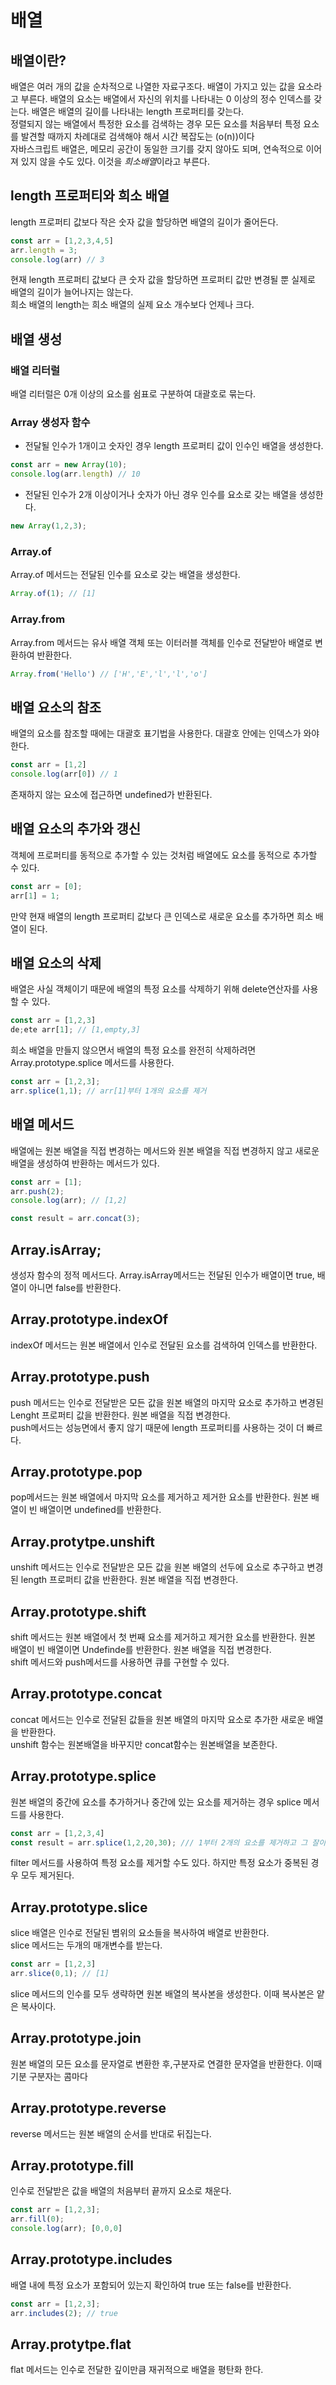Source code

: # 배열
## 배열이란?
배열은 여러 개의 값을 순차적으로 나열한 자료구조다. 배열이 가지고 있는 값을 요소라고 부른다. 배열의 요소는 배열에서 자신의 위치를 나타내는 0 이상의 정수 인덱스를 갖는다. 배열은 배열의 길이를 나타내는 length 프로퍼티를 갖는다. <br/>
정렬되지 않는 배열에서 특정한 요소를 검색하는 경우 모든 요소를 처음부터 특정 요소를 발견할 때까지 차례대로 검색해야 해서 시간 복잡도는 (o(n))이다
<br/>
자바스크립트 배열은, 메모리 공간이 동일한 크기를 갖지 않아도 되며, 연속적으로 이어져 있지 않을 수도 있다. 이것을 *희소배열*이라고 부른다. 

## length 프로퍼티와 희소 배열
length 프로퍼티 값보다 작은 숫자 값을 할당하면 배열의 길이가 줄어든다. 
```javascript
const arr = [1,2,3,4,5]
arr.length = 3;
console.log(arr) // 3
```
현재 length 프로퍼티 값보다 큰 숫자 값을 할당하면 프로퍼티 값만 변경될 뿐 실제로 배열의 길이가 늘어나지는 않는다. <br/>
희소 배열의 length는 희소 배열의 실제 요소 개수보다 언제나 크다. 

## 배열 생성
### 배열 리터럴
배열 리터럴은 0개 이상의 요소를 쉼표로 구분하여 대괄호로 묶는다. 
### Array 생성자 함수
- 전달될 인수가 1개이고 숫자인 경우 length 프로퍼티 값이 인수인 배열을 생성한다. 
```javascript
const arr = new Array(10);
console.log(arr.length) // 10
```
- 전달된 인수가 2개 이상이거나 숫자가 아닌 경우 인수를 요소로 갖는 배열을 생성한다. 
```javascript
new Array(1,2,3);
```

### Array.of
Array.of 메서드는 전달된 인수를 요소로 갖는 배열을 생성한다. 
```javascript
Array.of(1); // [1]
```

### Array.from 
Array.from 메서드는 유사 배열 객체 또는 이터러블 객체를 인수로 전달받아 배열로 변환하여 반환한다. 
```javascript
Array.from('Hello') // ['H','E','l','l','o']
```

## 배열 요소의 참조
배열의 요소를 참조할 때에는 대괄호 표기법을 사용한다. 대괄호 안에는 인덱스가 와야 한다. 
```javascript
const arr = [1,2]
console.log(arr[0]) // 1

```
존재하지 않는 요소에 접근하면 undefined가 반환된다. 

## 배열 요소의 추가와 갱신
객체에 프로퍼티를 동적으로 추가할 수 있는 것처럼 배열에도 요소를 동적으로 추가할 수 있다. 
```javascript
const arr = [0];
arr[1] = 1;
```
만약 현재 배열의 length 프로퍼티 값보다 큰 인덱스로 새로운 요소를 추가하면 희소 배열이 된다. 

## 배열 요소의 삭제
배열은 사실 객체이기 때문에 배열의 특정 요소를 삭제하기 위해 delete연산자를 사용할 수 있다. 
```javascript
const arr = [1,2,3]
de;ete arr[1]; // [1,empty,3]

```
희소 배열을 만들지 않으면서 배열의 특정 요소를 완전히 삭제하려면 Array.prototype.splice 메서드를 사용한다. 

```javascript
const arr = [1,2,3];
arr.splice(1,1); // arr[1]부터 1개의 요소를 제거
```

## 배열 메서드
배열에는 원본 배열을 직접 변경하는 메서드와 원본 배열을 직접 변경하지 않고 새로운 배열을 생성하여 반환하는 메서드가 있다.
```javascript
const arr = [1];
arr.push(2);
console.log(arr); // [1,2]

const result = arr.concat(3);
```

## Array.isArray;
생성자 함수의 정적 메서드다. Array.isArray메서드는 전달된 인수가 배열이면 true, 배열이 아니면 false를 반환한다. 

## Array.prototype.indexOf
indexOf 메서드는 원본 배열에서 인수로 전달된 요소를 검색하여 인덱스를 반환한다. 
## Array.prototype.push
push 메서드는 인수로 전달받은 모든 값을 원본 배열의 마지막 요소로 추가하고 변경된 Lenght 프로퍼티 값을 반환한다. 원본 배열을 직접 변경한다. <br/>
push메서드는 성능면에서 좋지 않기 때문에 length 프로퍼티를 사용하는 것이 더 빠르다.
## Array.prototype.pop
pop메서드는 원본 배열에서 마지막 요소를 제거하고 제거한 요소를 반환한다. 원본 배열이 빈 배열이면 undefined를 반환한다. 
## Array.protytpe.unshift
unshift 메서드는 인수로 전달받은 모든 값을 원본 배열의 선두에 요소로 추구하고 변경된 length 프로퍼티 값을 반환한다. 원본 배열을 직접 변경한다. 

## Array.prototype.shift
shift 메서드는 원본 배열에서 첫 번째 요소를 제거하고 제거한 요소를 반환한다. 원본 배열이 빈 배열이면 Undefinde를 반환한다. 원본 배열을 직접 변경한다. <br/>
shift 메서드와 push메서드를 사용하면 큐를 구현할 수 있다. 

## Array.prototype.concat
concat 메서드는 인수로 전달된 값들을 원본 배열의 마지막 요소로  추가한 새로운 배열을 반환한다. <br/>
unshift 함수는 원본배열을 바꾸지만 concat함수는 원본배열을 보존한다. 

## Array.prototype.splice
원본 배열의 중간에 요소를 추가하거나 중간에 있는 요소를 제거하는 경우 splice 메서드를 사용한다. 
```javascript
const arr = [1,2,3,4]
const result = arr.splice(1,2,20,30); /// 1부터 2개의 요소를 제거하고 그 잘이ㅔ 새로운 요소 20,30을 추가한다. 
```
filter 메서드를 사용하여 특정 요소를 제거할 수도 있다. 하지만 특정 요소가 중복된 경우 모두 제거된다. 
## Array.prototype.slice
slice 배열은 인수로 전달된 볌위의 요소들을 복사하여 배열로 반환한다. <br/>
slice 메서드는 두개의 매개변수를 받는다. 
```javascript
const arr = [1,2,3]
arr.slice(0,1); // [1]
```
slice 메서드의 인수를 모두 생략하면 원본 배열의 복사본을 생성한다. 이때 복사본은 얕은 복사이다. 
## Array.prototype.join
원본 배열의 모든 요소를 문자열로 변환한 후,구분자로 연결한 문자열을 반환한다. 이때 기분 구분자는 콤마다

## Array.prototype.reverse
reverse 메서드는 원본 배열의 순서를 반대로 뒤집는다. 
## Array.prototype.fill
인수로 전달받은 값을 배열의 처음부터 끝까지 요소로 채운다. 
```javascript
const arr = [1,2,3];
arr.fill(0);
console.log(arr); [0,0,0]
```
## Array.prototype.includes
배열 내에 특정 요소가 포함되어 있는지 확인하여 true 또는 false를 반환한다. 
```javascript
const arr = [1,2,3];
arr.includes(2); // true
```

## Array.protytpe.flat
flat 메서드는 인수로 전달한 깊이만큼 재귀적으로 배열을 평탄화 한다.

+---+

Your task is to repeat exactly the lines from the beginning of the data to the line that contains "## length 프로퍼티와 희소 배열", both ends included, leaving out pictures.

Source code

: # 배열
## 배열이란?
배열은 여러 개의 값을 순차적으로 나열한 자료구조다. 배열이 가지고 있는 값을 요소라고 부른다. 배열의 요소는 배열에서 자신의 위치를 나타내는 0 이상의 정수 인덱스를 갖는다. 배열은 배열의 길이를 나타내는 length 프로퍼티를 갖는다. <br/>
정렬되지 않는 배열에서 특정한 요소를 검색하는 경우 모든 요소를 처음부터 특정 요소를 발견할 때까지 차례대로 검색해야 해서 시간 복잡도는 (o(n))이다
<br/>
자바스크립트 배열은, 메모리 공간이 동일한 크기를 갖지 않아도 되며, 연속적으로 이어져 있지 않을 수도 있다. 이것을 *희소배열*이라고 부른다. 

## length 프로퍼티와 희소 배열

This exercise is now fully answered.